Incorporating soy into your child's diet
When the kids head back to school, it’s a hectic time for the entire family. Carpools, after-school activities and homework can make it difficult to incorporate wholesome meals into the day. But it’s important to make sure your child is eating a nutritious diet to keep energy levels high and concentration focused in school.
With vegetarian versions of many popular foods available these days, you may be curious about whether they’re worth it. Many soy-based foods contain nutrients and minerals such as iron, calcium, potassium and complete protein, setting kids up for a healthy future, without the need to eat meat.
Introducing kids to soy:
While some kids are picky eaters, others are just reluctant to try new things. Here are some simple ideas for introducing soy foods into your child’s diet.
• Blend it in: Soymilk and tofu both blend well with other ingredients, so it is easy to sneak into your child’s favorite dishes, from mac and cheese and quesadillas to pizza and brownies, reducing saturated fat and cholesterol in dishes.
• Make it fun: Get creative and make snack time enjoyable.
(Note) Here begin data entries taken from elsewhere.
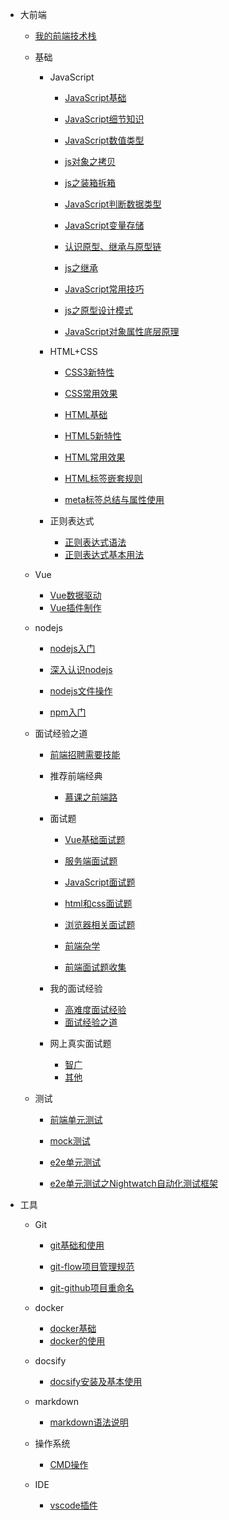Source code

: * 大前端

	- [我的前端技术栈](知识笔记/大前端/前端技术栈.md)

	* 基础

		* JavaScript

			- [JavaScript基础](知识笔记/大前端/基础/JavaScript/JavaScript基础.md)
			- [JavaScript细节知识](知识笔记/大前端/基础/JavaScript/JavaScript细节知识.md)
			- [JavaScript数值类型](知识笔记/大前端/基础/JavaScript/JavaScript数值类型.md)
			
			- [js对象之拷贝](知识笔记/大前端/基础/JavaScript/js对象之拷贝.md)
			- [js之装箱拆箱](知识笔记/大前端/基础/JavaScript/js之装箱拆箱.md)
			- [JavaScript判断数据类型](知识笔记/大前端/基础/JavaScript/JavaScript判断数据类型.md)
			- [JavaScript变量存储](知识笔记/大前端/基础/JavaScript/JavaScript变量存储.md)

			- [认识原型、继承与原型链](知识笔记/大前端/基础/JavaScript/js原型与原型链/认识原型、继承与原型链.md)
			- [js之继承](知识笔记/大前端/基础/JavaScript/js原型与原型链/js之继承.md)

			- [JavaScript常用技巧](知识笔记/大前端/基础/JavaScript/JavaScript常用技巧.md)
			- [js之原型设计模式](知识笔记/大前端/基础/JavaScript/设计模式/原型设计模式.md)
			- [JavaScript对象属性底层原理](知识笔记/大前端/基础/JavaScript/JavaScript对象属性底层原理.md)

		* HTML+CSS

			- [CSS3新特性](知识笔记/大前端/基础/HTML+CSS/CSS/CSS3新特性.md)
			- [CSS常用效果](知识笔记/大前端/基础/HTML+CSS/CSS/CSS常用效果.md)

			- [HTML基础](知识笔记/大前端/基础/HTML+CSS/HTML/HTML基础.md)
			- [HTML5新特性](知识笔记/大前端/基础/HTML+CSS/HTML/HTML5新特性.md)
			- [HTML常用效果](知识笔记/大前端/基础/HTML+CSS/HTML/HTML常用效果.md)
			- [HTML标签嵌套规则](知识笔记/大前端/基础/HTML+CSS/HTML/HTML标签嵌套规则.md)

			- [meta标签总结与属性使用](知识笔记/大前端/基础/HTML+CSS/HTML/meta标签总结与属性使用.md)

		* 正则表达式

			- [正则表达式语法](知识笔记/大前端/基础/正则表达式/正则表达式语法.md)
			- [正则表达式基本用法](知识笔记/大前端/基础/正则表达式/正则表达式基本用法.md)

	* Vue

		- [Vue数据驱动](知识笔记/大前端/Vue/Vue数据驱动.md)
		- [Vue插件制作](知识笔记/大前端/Vue/Vue插件制作.md)

	* nodejs

		* [nodejs入门](知识笔记/大前端/nodejs/nodejs开发/nodejs入门.md)
		* [深入认识nodejs](知识笔记/大前端/nodejs/nodejs开发/深入认识nodejs.md)
		* [nodejs文件操作](知识笔记/大前端/nodejs/nodejs开发/nodejs文件操作.md)
		
		* [npm入门](知识笔记/大前端/nodejs/npm入门.md)

	* 面试经验之道

		- [前端招聘需要技能](知识笔记/大前端/面试/前端招聘需要技能.md)
		
		* 推荐前端经典

			- [慕课之前端路](知识笔记/大前端/面试/推荐前端经典/慕课推荐.md)

		* 面试题

			- [Vue基础面试题](知识笔记/大前端/面试/基础面试题/Vue基础面试题.md)
			- [服务端面试题](知识笔记/大前端/面试/基础面试题/服务端面试题.md)

			- [JavaScript面试题](知识笔记/大前端/面试/基础面试题/JavaScript面试题.md)
			- [html和css面试题](知识笔记/大前端/面试/基础面试题/html和css面试题.md)
			- [浏览器相关面试题](知识笔记/大前端/面试题/基础面试题/浏览器相关面试题.md)

			- [前端杂学](知识笔记/大前端/面试/基础面试题/前端杂学.md)
			- [前端面试题收集](知识笔记/大前端/面试/网上真实面试题/前端面试题收集.md)

		* 我的面试经验

			- [高难度面试经验](知识笔记/大前端/面试/高难度面试经验.md)
			- [面试经验之道](知识笔记/大前端/面试/面试经验之道.md)

		* 网上真实面试题

			- [智广](知识笔记/大前端/面试/网上真实面试题/智广.md)
			- [其他](知识笔记/大前端/面试/网上真实面试题/其他.md)

	* 测试

		- [前端单元测试](知识笔记/大前端/测试/前端单元测试.md)

		- [mock测试](知识笔记/大前端/测试/mock/mock测试.md)

		- [e2e单元测试](知识笔记/大前端/测试/e2e单元测试/e2e单元测试.md)
		- [e2e单元测试之Nightwatch自动化测试框架](知识笔记/大前端/测试/e2e单元测试/e2e单元测试之Nightwatch自动化测试框架.md)
	
* 工具

	* Git

		- [git基础和使用](知识笔记/工具/版本控制/Git/git基础和使用.md)
		- [git-flow项目管理规范](知识笔记/工具/版本控制/Git/git-flow项目管理规范.md)
		
		- [git-github项目重命名](知识笔记/工具/版本控制/github项目重命名.md)

	* docker

		- [docker基础](知识笔记/工具/虚拟机/docker/docker基础.md)
		- [docker的使用](知识笔记/工具/虚拟机/docker/docker的使用.md)

	* docsify

		- [docsify安装及基本使用](开发积累/docsify/docsify安装及基本使用.md)
		
	* markdown

		- [markdown语法说明](知识笔记/工具/markdown/markdown语法说明.md)
		
	* 操作系统

		- [CMD操作](知识笔记/工具/操作系统/CMD操作.md)
		
	* IDE

		- [vscode插件](知识笔记/工具/IDE/VSCode/vscode插件.md)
Serve little ones a variation of ants on a log, but fill the celery with soynut butter before placing the raisins on top.
• Focus on finger foods: Edamame is a nutrient-dense snack that’s easy to grab and eat. Kids will enjoy popping the beans out of the pods and straight into their mouth. Honey-roasted soynuts are also a favorite alternative to peanuts.
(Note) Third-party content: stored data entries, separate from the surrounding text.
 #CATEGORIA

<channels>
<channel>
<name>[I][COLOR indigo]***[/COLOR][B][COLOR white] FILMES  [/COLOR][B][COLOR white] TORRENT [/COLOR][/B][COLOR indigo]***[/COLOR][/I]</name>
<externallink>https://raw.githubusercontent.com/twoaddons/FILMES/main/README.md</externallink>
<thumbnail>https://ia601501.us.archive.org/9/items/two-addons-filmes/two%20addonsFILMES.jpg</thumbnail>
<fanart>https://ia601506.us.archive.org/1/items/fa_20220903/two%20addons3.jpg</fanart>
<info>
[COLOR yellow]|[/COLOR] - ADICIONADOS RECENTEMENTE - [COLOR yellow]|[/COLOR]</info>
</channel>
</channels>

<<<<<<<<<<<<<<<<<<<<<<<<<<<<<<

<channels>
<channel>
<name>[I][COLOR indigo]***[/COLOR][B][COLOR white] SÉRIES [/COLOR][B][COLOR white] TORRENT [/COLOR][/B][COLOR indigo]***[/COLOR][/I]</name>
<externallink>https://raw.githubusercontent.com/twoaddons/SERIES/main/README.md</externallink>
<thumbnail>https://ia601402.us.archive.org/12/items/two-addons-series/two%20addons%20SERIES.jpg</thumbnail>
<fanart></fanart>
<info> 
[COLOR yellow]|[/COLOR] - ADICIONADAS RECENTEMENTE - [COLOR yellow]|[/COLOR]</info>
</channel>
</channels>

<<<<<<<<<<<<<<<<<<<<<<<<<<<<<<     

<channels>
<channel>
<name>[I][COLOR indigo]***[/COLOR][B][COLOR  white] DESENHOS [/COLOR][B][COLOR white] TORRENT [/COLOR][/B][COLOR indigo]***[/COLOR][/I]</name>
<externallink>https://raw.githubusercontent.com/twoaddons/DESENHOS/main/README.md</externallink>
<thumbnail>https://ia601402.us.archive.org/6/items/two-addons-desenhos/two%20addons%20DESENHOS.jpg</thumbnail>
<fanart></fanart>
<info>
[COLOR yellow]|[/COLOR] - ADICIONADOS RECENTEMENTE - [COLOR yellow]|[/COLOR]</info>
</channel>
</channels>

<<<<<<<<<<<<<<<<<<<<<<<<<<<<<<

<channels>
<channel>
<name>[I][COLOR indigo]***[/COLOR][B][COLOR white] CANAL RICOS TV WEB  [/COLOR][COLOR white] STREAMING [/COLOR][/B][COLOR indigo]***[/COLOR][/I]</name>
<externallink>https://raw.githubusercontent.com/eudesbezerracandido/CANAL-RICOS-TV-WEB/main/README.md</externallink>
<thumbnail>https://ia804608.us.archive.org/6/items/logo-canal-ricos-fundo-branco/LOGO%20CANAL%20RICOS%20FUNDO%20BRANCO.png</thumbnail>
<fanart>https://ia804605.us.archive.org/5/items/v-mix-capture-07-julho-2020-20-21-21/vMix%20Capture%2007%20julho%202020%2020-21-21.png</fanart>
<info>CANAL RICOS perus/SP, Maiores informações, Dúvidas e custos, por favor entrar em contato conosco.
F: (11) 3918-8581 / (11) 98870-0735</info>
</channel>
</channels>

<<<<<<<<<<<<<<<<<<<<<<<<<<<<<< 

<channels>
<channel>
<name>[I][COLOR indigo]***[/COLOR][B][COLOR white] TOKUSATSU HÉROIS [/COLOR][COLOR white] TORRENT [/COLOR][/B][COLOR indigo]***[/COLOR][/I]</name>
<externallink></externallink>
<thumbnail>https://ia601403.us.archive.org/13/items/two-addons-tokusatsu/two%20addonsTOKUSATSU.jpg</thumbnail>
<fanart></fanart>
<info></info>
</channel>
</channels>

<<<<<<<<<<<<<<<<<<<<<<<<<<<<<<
• Serve familiar dishes: Try swapping the meat in your child’s favorite dishes with soy foods. For instance, serve veggie burgers rather than hamburgers or use soy crumbles in place of ground meat in chili, spaghetti or tacos.
Pack a healthy lunchbox
One way to make sure your child is eating well throughout the day is to send a healthy lunchbox to school. Here are some items to pack in your child’s lunch to boost the nutritional value.
• Pack a salad-in-a-jar by layering the ingredients in a mason jar, including shelled edamame as a filling protein.
• Serve pita pockets filled with fresh vegetables, tofu, lettuce and dressing.
• Pair sandwiches with mini rice cakes or cheddar soy crisps, rather than potato chips.
• Include protein-packed options like chocolate soymilk or a whole soy and fruit nutrition bar.
For an easy weeknight meal, try this recipe for Asian Chicken Edamame Pizza. Not only will your kids love it for dinner, but the leftovers will make a perfect lunchbox addition the next day. For more ideas and recipes, visit www.soyfoods.org.
Asian Chicken Edamame Pizza
Prep time: 10 minutes
Cook time: 8-10 minutes
3 tablespoons peanut butter
2 tablespoons water
1 1/2 teaspoons soy sauce
1 1/2 teaspoons white rice vinegar
1 1/2 teaspoons fresh ginger, minced
1 pre-baked pizza crust, 12-inch
1/2 cup reduced-fat mozzarella cheese, shredded
1 cup cooked chicken breast, diced
1/2 cup edamame, shelled, cooked according to package directions
1/2 cup red bell pepper, sliced
1/4 cup chow mein noodles
Preheat oven to 450°F. Combine peanut butter, water, soy sauce, vinegar and ginger in small bowl; stir until smooth.
Place pizza crust on foil-lined baking sheet. Spread peanut butter mixture evenly over pizza crust. Sprinkle cheese, chicken, edamame, bell peppers and chow men noodles evenly over crust.
Bake 8 to 10 minutes until cheese is melted. Cut into eight slices and serve.
Nutrition Information Per Serving (1 slice): 160 calories; 10 g protein; 19 g carbohydrate; 2 g fiber; 6 g fat; 1 g saturated fat; 10 mg cholesterol; 400 mg sodium.